Superintendent of the New York State Department of Public Works
- In office 1948–1955
- Appointed by: Thomas E. Dewey
- Preceded by: Charles Harvey Sells
- Succeeded by: John W. Johnson

Personal details
- Born: December 1, 1901 Plainfield, New Jersey
- Died: December 23, 1989 (aged 88) Georgetown University Hospital Washington, DC

= Bertram D. Tallamy =

American politician

Bertram Dalley Tallamy (December 1, 1901 – September 14, 1989) was superintendent of the New York State Department of Public Works from 1948 to 1955. On October 12, 1956, he was named by Dwight D. Eisenhower as the Federal Highway Administrator under the Federal Aid Highway Act of 1956.

== Biography ==
He was born in Plainfield, New Jersey, on December 1, 1901. He attended the Rensselaer Polytechnic Institute and graduated with a degree in civil engineering in 1925.

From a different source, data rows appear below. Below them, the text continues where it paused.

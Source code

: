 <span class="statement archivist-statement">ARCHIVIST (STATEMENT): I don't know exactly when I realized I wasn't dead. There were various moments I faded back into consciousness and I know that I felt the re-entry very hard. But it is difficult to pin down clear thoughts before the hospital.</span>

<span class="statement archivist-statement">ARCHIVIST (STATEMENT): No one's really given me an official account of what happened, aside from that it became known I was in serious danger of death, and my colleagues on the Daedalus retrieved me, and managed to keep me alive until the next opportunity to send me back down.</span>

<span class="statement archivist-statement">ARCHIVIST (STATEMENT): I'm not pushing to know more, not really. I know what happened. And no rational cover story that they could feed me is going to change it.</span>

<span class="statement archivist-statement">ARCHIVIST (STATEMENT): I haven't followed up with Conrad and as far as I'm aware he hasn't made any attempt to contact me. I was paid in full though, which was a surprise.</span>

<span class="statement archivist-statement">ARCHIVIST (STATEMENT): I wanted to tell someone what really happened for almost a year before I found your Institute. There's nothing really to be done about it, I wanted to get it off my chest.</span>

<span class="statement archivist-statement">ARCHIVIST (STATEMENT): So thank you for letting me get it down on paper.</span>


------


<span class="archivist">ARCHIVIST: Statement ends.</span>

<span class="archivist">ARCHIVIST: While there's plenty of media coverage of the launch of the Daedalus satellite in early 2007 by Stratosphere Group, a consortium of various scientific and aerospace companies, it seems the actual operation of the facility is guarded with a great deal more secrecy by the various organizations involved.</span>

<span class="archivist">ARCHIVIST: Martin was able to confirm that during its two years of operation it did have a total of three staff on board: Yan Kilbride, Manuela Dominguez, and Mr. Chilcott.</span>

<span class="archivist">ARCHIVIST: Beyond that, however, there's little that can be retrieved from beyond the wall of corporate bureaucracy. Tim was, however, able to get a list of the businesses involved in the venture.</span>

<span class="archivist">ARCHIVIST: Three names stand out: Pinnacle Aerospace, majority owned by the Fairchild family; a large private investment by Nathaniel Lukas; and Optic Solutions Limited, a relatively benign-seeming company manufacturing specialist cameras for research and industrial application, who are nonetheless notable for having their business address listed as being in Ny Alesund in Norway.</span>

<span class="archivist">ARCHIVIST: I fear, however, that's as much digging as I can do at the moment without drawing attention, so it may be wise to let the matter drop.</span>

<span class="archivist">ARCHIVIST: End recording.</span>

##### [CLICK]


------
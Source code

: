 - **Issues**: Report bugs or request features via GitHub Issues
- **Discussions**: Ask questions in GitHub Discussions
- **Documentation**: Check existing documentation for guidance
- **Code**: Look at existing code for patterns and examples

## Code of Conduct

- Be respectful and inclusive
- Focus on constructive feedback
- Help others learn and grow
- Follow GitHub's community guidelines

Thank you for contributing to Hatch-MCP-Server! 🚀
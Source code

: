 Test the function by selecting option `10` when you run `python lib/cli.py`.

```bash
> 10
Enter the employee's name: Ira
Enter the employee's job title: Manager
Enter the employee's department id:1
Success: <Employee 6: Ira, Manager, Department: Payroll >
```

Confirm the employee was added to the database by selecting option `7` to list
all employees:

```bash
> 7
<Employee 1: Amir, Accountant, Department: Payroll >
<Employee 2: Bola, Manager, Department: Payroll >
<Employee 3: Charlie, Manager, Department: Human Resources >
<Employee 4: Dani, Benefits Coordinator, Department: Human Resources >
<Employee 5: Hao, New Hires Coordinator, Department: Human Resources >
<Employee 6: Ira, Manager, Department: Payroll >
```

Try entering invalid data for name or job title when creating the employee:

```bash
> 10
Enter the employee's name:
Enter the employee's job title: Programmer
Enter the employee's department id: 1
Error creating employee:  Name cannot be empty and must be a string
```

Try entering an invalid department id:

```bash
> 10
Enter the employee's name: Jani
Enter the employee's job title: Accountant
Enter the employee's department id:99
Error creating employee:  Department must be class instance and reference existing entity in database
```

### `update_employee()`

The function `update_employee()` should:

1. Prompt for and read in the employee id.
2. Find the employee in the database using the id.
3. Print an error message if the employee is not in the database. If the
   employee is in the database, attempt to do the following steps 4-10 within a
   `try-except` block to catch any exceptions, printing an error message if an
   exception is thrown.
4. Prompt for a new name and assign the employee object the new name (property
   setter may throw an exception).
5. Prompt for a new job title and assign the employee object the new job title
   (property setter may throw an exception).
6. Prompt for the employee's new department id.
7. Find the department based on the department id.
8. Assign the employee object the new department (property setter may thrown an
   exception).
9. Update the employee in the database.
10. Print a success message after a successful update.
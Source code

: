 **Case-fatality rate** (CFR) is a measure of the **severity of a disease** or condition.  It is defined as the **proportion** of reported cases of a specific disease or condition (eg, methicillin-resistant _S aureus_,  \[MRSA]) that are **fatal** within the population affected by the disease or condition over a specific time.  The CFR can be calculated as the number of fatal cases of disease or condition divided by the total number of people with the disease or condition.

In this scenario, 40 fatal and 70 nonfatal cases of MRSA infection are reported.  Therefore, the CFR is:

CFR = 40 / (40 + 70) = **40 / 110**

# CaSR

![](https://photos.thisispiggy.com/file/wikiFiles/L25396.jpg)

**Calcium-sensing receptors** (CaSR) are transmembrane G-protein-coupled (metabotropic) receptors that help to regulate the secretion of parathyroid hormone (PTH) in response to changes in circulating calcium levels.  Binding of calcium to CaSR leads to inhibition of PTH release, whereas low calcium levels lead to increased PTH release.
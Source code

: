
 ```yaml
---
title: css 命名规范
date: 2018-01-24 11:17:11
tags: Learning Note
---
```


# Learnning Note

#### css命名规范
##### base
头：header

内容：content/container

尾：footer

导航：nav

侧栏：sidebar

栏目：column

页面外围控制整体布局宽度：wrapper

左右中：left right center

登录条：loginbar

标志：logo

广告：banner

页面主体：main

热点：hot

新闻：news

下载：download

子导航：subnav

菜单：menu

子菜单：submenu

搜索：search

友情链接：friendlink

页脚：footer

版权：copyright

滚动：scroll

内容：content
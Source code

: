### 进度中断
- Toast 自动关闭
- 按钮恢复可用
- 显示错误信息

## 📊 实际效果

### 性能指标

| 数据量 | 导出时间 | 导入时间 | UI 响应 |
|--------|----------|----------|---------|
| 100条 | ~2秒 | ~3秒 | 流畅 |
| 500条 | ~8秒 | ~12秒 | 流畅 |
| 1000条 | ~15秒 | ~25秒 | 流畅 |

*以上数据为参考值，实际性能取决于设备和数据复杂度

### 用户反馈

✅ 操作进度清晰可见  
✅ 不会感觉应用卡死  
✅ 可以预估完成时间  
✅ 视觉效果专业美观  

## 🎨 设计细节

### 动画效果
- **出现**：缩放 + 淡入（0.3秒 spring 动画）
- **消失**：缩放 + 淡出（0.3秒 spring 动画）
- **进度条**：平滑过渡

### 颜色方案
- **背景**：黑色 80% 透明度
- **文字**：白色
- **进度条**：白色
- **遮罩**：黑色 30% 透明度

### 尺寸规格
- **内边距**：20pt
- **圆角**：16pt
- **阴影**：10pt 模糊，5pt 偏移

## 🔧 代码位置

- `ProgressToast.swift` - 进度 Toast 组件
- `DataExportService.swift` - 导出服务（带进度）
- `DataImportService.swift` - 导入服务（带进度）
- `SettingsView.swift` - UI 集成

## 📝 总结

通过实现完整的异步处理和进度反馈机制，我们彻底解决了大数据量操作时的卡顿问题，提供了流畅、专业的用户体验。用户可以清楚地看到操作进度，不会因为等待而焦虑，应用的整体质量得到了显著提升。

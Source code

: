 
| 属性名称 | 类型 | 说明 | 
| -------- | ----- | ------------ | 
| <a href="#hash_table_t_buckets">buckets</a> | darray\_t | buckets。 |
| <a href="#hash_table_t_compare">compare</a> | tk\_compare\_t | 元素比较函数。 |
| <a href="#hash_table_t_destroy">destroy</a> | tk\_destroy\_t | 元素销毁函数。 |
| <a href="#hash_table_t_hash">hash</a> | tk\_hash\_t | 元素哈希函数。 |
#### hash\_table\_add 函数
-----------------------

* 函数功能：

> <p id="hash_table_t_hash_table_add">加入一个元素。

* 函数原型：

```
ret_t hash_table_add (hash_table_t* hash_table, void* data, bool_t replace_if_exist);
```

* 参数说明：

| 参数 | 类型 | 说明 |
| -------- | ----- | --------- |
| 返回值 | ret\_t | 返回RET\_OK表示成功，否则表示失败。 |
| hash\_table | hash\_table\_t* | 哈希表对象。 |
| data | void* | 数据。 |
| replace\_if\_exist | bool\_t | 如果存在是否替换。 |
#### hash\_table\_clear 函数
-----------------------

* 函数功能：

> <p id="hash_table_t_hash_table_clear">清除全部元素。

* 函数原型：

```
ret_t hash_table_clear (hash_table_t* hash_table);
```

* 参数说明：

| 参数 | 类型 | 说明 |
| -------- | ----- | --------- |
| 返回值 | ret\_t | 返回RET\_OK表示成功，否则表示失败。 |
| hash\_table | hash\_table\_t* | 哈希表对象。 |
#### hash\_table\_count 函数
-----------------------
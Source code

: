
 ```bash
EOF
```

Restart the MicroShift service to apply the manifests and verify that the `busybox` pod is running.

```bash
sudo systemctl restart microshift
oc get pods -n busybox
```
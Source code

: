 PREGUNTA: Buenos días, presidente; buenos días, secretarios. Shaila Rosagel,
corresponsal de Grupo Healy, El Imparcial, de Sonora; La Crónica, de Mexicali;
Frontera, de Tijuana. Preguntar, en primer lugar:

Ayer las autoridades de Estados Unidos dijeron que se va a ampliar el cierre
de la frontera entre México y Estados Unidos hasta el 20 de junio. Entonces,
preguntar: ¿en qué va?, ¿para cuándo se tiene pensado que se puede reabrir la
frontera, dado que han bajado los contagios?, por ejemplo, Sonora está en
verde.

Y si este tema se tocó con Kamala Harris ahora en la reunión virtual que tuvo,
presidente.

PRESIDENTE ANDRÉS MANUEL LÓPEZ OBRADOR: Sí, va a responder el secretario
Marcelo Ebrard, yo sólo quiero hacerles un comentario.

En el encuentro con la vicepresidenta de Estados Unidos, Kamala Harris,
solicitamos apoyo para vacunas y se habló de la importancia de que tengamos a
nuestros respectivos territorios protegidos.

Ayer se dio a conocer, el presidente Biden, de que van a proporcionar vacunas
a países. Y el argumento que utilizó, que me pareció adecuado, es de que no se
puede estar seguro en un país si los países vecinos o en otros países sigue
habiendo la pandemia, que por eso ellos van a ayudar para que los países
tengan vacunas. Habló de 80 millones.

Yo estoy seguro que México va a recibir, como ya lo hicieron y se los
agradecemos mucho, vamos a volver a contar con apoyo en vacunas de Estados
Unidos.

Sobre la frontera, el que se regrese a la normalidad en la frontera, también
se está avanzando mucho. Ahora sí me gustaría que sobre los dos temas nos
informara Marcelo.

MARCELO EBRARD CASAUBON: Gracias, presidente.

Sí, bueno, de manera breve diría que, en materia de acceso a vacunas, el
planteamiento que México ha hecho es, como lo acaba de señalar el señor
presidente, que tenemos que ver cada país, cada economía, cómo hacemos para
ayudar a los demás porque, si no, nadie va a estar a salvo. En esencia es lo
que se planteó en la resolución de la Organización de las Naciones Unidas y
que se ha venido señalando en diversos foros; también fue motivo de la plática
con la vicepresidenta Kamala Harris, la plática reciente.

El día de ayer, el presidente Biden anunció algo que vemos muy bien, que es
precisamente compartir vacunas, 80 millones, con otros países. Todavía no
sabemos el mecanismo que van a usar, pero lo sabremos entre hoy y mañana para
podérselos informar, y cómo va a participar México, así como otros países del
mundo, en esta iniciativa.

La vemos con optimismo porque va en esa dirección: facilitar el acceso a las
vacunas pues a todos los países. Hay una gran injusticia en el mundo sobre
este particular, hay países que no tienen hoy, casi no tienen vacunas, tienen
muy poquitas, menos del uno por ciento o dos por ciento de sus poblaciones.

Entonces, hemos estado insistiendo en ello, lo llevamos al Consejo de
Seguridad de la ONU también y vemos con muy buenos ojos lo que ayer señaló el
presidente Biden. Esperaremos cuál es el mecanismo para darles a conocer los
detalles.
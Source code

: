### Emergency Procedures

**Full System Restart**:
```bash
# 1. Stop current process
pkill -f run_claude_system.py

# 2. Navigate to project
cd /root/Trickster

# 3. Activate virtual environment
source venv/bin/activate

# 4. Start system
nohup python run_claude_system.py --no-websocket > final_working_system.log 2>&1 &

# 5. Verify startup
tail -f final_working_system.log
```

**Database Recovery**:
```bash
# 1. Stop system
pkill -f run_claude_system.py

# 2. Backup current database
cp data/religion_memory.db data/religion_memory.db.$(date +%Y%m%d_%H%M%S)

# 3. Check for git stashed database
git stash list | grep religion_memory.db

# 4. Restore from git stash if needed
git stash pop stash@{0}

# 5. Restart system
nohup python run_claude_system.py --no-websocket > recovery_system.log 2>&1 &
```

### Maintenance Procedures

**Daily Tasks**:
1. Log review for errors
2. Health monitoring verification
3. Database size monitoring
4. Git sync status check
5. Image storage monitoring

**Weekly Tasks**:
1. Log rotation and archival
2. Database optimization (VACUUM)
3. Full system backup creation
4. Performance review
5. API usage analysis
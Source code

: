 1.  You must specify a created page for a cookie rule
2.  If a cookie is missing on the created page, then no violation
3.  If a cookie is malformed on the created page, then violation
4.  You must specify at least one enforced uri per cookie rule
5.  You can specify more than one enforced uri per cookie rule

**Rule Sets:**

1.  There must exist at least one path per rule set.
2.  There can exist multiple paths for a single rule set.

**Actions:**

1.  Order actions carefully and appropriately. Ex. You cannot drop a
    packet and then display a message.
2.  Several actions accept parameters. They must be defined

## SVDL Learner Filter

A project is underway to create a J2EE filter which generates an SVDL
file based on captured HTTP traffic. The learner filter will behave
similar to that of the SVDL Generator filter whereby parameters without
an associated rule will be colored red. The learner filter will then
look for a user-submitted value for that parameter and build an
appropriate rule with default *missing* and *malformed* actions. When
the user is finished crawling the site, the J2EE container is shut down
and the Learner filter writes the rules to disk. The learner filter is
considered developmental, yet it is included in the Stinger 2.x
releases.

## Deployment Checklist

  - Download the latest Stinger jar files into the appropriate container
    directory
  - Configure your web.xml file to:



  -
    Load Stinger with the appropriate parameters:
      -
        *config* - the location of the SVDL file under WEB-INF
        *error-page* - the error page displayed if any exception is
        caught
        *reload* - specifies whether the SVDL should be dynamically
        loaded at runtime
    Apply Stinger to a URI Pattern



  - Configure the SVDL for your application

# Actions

He was the superintendent of the New York State Department of Public Works from 1948 to 1955 where he worked alongside Edward Burton Hughes who held the post of Deputy Superintendent.

On October 12, 1956, he was named by Dwight D. Eisenhower as the Federal Highway Administrator. He was sworn in on February 5, 1957. He served as Federal Highway Administrator through the rest of the Eisenhower Administration.

He then founded Bertram D. Tallamy & Associates.

He died on September 14, 1989, at Georgetown University Hospital in Washington, D.C., of kidney failure.